## [About this exercise]
Report only the number of lines in the entries below that hold the word "Comparing".

▬▬▬▬▬▬▬▬▬▬

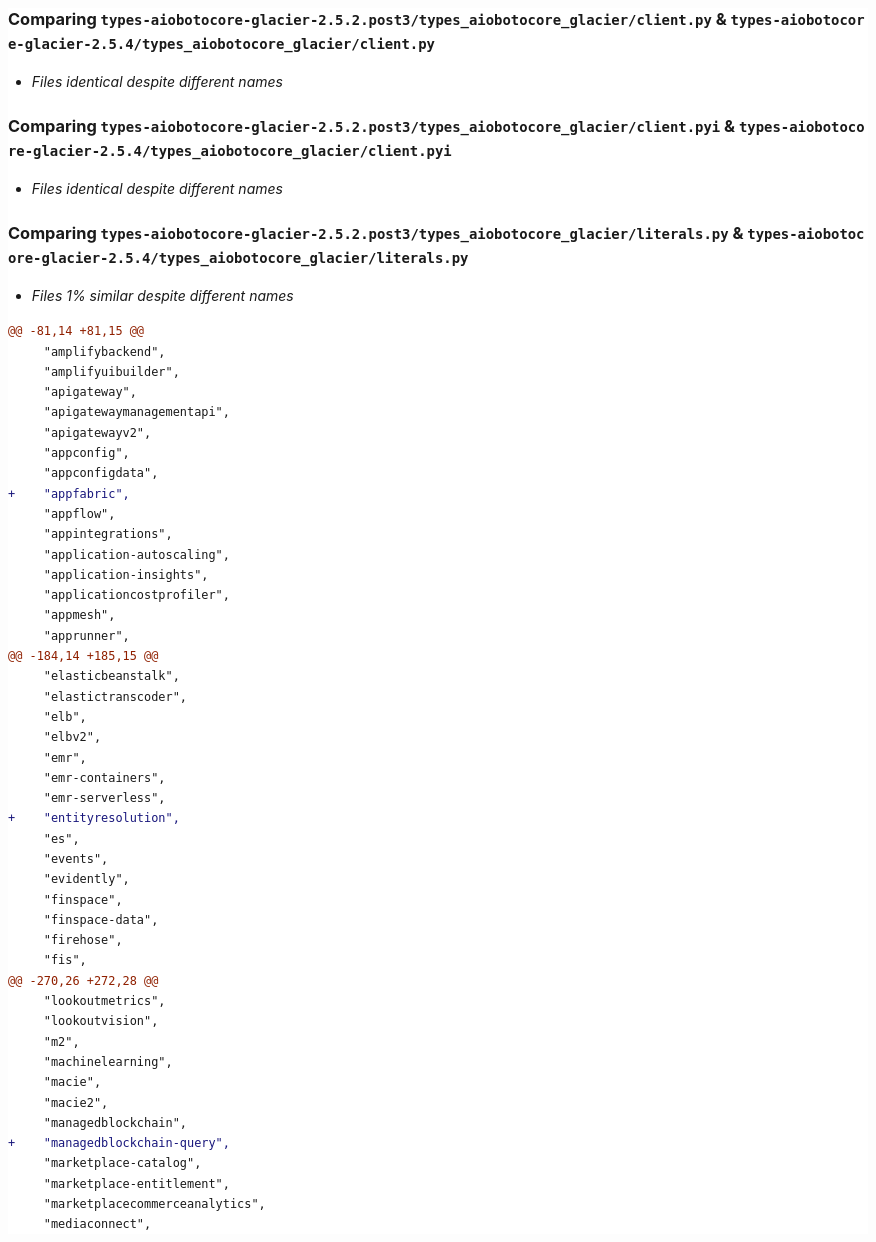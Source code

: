 ### Comparing `types-aiobotocore-glacier-2.5.2.post3/types_aiobotocore_glacier/client.py` & `types-aiobotocore-glacier-2.5.4/types_aiobotocore_glacier/client.py`

 * *Files identical despite different names*

### Comparing `types-aiobotocore-glacier-2.5.2.post3/types_aiobotocore_glacier/client.pyi` & `types-aiobotocore-glacier-2.5.4/types_aiobotocore_glacier/client.pyi`

 * *Files identical despite different names*

### Comparing `types-aiobotocore-glacier-2.5.2.post3/types_aiobotocore_glacier/literals.py` & `types-aiobotocore-glacier-2.5.4/types_aiobotocore_glacier/literals.py`

 * *Files 1% similar despite different names*

```diff
@@ -81,14 +81,15 @@
     "amplifybackend",
     "amplifyuibuilder",
     "apigateway",
     "apigatewaymanagementapi",
     "apigatewayv2",
     "appconfig",
     "appconfigdata",
+    "appfabric",
     "appflow",
     "appintegrations",
     "application-autoscaling",
     "application-insights",
     "applicationcostprofiler",
     "appmesh",
     "apprunner",
@@ -184,14 +185,15 @@
     "elasticbeanstalk",
     "elastictranscoder",
     "elb",
     "elbv2",
     "emr",
     "emr-containers",
     "emr-serverless",
+    "entityresolution",
     "es",
     "events",
     "evidently",
     "finspace",
     "finspace-data",
     "firehose",
     "fis",
@@ -270,26 +272,28 @@
     "lookoutmetrics",
     "lookoutvision",
     "m2",
     "machinelearning",
     "macie",
     "macie2",
     "managedblockchain",
+    "managedblockchain-query",
     "marketplace-catalog",
     "marketplace-entitlement",
     "marketplacecommerceanalytics",
     "mediaconnect",
```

▬▬▬▬▬▬▬▬▬▬

## [Answer]
3